Прошла еще неделя. Я ехал в город. Лес сменил свой скромный, выдержанный летний убор на багряно-золотистый осенний наряд. Редко кто умирает в такой красоте, как зелень деревьев. Так, с просветленными лицами, уходят из жизни лишь великие праведники.
Вдали показалась машина. Она шла на большой скорости. Сидевший в ней рядом с шофером человек усиленно замахал рукой, давая знак остановиться. Наши машины сблизились. Из встречного газика, с раскрасневшимся радостным лицом, выскочил замполит Зубенко. Бросился меня обнимать, тискать, тормошить.
— Поздравляю, поздравляю, — захлебывался он от восторга. — Наша правда взяла...
Я недоумевал, теряясь в разгадке причины этой вспышки. Зубенко мне объяснил. Едет он из ПУОКРа. Там он узнал, что Якир только что вернулся из Москвы. Командующий, попав на доклад к наркому, рассказал ему о моем выступлении на активе и о всем, что было дальше. Ворошилов спросил: «А как он работает, этот командир бригады?» Якир ответил: «Хорошо», а присутствовавший при докладе Гамарник сказал: «Раз так, пусть работает. Хватит, наломали дров...»
Зубенко вытер рукавом вспотевшее лицо, махнул рукой.
— Скажу я вам одно — работать стало трудно. Раньше пуокровское начальство решало все вопросы тут же, при тебе. Сейчас никто и ничего... А если да, то сразу звонят, и не к Амелину, а, подумайте, в Особый отдел, к Бржезовскому. Какое-то дурацкое двоевластие... Как при Керенском... На что наш особист — и тот что-то возомнил. Раньше кликнешь его, он тут как тут. Сейчас, прежде чем прийти, поломается. И наш Романенко все возле него трется, подзуживает людей... Верно, кое-что дошло там до ПУРа. Может, Гамарник и наведет порядок...
Поблагодарив замполита за приятную весть, я поторопился домой. Где-то на Лукьяновке, на балконе четвертого этажа нового дома, кто-то вырастил тощий длинный подсолнечник. Он раскачивался, кланяясь своей мохнатой, ярко-золотистой головкой. Никогда я не обращал на него внимания. Сегодня мне показалось, что подсолнечник ликует вместе со мной.
Вот я уже дома. И слабые материнские глаза видят то, что недоступно другому сильному взору.
— Хорошие вести? — спросила она.
— Радость, мать, радость!
Узнав, что было в Москве, она в порыве материнской нежности поцеловала мою руку. Это ошеломило меня.
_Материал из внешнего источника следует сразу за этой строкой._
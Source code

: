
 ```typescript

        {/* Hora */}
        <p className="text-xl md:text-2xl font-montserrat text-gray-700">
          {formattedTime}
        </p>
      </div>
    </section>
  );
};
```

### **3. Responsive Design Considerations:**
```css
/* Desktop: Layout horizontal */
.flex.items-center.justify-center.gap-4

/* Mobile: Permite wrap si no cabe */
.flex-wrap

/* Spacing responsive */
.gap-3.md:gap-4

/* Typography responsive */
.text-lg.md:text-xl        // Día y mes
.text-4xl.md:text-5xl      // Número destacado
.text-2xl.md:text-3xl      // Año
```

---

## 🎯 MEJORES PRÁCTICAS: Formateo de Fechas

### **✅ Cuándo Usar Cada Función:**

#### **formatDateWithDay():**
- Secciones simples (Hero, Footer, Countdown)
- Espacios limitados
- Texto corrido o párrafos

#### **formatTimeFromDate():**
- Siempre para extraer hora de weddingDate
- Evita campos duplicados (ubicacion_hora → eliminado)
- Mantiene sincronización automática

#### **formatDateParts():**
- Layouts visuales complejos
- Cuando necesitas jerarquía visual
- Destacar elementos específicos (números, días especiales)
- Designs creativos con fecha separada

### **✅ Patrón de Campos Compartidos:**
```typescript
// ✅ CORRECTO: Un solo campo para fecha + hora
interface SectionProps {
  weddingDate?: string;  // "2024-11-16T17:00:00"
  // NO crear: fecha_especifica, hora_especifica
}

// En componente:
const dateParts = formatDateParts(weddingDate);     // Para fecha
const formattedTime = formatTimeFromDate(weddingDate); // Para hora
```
А по сути, вместе со мной переживало все мои тревоги ее крепкое, но все же старческое сердце.
Предусмотренный окружным планом осенний инспекторский смотр проходил гладко. Казалось, что ничего не произошло. Не было в этом мире Шмидта, Туровского, Примакова, и не было никаких подозрений по моему адресу. Все командиры, в том числе Шкутков, точно исполняли все мои указания. Только один Романенко даже в строю смотрел на меня исподлобья.
Все было как будто по-прежнему. Но все же чувствовался какой-то надлом. Раньше я с неохотой покидал лагерь. Сейчас, когда приближался к Вышгороду, у меня болела душа. Далеко заметная ажурная вышка танкодрома с ее хитрым кружевным узором не радовала уже, как прежде.
В лагерном сосняке звенели еще веселые голоса и резвились командирские детишки, а в моем домике была пустота.
На приемнике стоял яркий кувшин с букетом засохшего барвинка, золотистого левкоя. Своим наивным великолепием они напоминали о радостных, многообещающих днях ушедшего лета.